The task
Working from the top of the records below, reproduce each line exactly, ending once you have written the line containing "to the real".

Source material

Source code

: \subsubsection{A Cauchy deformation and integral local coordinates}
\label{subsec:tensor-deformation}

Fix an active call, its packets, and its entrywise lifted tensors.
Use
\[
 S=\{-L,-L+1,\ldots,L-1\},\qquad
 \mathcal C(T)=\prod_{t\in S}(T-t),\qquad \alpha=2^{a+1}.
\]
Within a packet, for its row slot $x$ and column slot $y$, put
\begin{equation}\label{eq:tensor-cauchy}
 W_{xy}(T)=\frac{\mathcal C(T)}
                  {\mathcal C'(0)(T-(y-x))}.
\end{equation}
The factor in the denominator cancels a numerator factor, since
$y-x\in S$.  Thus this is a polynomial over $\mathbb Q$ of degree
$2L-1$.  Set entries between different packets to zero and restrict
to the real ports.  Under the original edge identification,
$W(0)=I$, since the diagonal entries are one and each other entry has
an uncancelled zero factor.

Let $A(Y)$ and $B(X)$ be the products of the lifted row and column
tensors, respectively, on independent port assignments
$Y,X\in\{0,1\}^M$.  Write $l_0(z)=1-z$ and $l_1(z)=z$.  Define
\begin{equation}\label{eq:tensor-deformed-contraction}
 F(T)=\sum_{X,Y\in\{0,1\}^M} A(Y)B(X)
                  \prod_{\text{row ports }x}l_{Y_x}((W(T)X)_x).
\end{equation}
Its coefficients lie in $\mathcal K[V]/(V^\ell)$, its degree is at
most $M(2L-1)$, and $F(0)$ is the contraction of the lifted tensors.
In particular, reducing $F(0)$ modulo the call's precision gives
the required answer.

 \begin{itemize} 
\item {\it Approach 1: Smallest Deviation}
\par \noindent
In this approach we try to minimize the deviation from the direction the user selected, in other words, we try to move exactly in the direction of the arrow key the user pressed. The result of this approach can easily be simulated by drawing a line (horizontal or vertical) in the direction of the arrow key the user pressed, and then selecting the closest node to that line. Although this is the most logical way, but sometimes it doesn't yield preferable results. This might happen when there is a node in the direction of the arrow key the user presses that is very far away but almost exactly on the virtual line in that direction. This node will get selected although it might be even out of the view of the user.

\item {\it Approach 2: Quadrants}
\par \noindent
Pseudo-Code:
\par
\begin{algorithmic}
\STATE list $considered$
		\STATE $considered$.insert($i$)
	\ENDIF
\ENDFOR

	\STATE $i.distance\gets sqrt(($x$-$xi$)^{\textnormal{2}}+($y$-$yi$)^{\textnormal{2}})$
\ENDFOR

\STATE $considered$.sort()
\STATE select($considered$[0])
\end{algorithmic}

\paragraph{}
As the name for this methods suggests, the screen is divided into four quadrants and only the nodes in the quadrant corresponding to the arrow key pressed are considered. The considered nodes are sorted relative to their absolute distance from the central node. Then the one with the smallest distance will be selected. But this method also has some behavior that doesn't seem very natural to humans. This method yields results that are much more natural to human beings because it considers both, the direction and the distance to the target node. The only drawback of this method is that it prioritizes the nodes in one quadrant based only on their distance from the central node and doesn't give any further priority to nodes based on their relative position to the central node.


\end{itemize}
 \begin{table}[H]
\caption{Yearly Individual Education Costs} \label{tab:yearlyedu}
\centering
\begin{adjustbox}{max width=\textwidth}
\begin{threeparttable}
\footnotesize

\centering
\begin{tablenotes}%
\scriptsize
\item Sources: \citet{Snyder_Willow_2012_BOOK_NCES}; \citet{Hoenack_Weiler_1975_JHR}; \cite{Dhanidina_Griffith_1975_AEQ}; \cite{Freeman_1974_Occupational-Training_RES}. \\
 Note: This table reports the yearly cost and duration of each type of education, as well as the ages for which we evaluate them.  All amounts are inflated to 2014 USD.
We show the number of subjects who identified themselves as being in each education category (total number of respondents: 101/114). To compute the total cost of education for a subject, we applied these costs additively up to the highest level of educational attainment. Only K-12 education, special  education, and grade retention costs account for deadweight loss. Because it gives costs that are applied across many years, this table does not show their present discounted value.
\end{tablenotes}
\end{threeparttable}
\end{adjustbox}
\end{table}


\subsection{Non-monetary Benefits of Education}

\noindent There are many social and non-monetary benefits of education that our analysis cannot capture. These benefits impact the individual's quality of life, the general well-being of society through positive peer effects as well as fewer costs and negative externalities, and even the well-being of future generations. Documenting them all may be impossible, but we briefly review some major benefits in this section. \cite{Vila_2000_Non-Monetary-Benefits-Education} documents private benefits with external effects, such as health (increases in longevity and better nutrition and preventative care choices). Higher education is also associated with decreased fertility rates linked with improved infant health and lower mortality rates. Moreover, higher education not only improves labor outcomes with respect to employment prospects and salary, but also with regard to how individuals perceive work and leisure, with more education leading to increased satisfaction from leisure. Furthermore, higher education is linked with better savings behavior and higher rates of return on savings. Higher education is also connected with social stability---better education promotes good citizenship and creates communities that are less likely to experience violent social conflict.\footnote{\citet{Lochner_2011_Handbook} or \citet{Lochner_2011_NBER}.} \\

Answer space
Source code

: \subsubsection{A Cauchy deformation and integral local coordinates}
\label{subsec:tensor-deformation}

Fix an active call, its packets, and its entrywise lifted tensors.
Use
\[
 S=\{-L,-L+1,\ldots,L-1\},\qquad
 \mathcal C(T)=\prod_{t\in S}(T-t),\qquad \alpha=2^{a+1}.
\]
Within a packet, for its row slot $x$ and column slot $y$, put
\begin{equation}\label{eq:tensor-cauchy}
 W_{xy}(T)=\frac{\mathcal C(T)}
                  {\mathcal C'(0)(T-(y-x))}.
\end{equation}
The factor in the denominator cancels a numerator factor, since
$y-x\in S$.  Thus this is a polynomial over $\mathbb Q$ of degree
$2L-1$.  Set entries between different packets to zero and restrict
to the real ports.  Under the original edge identification,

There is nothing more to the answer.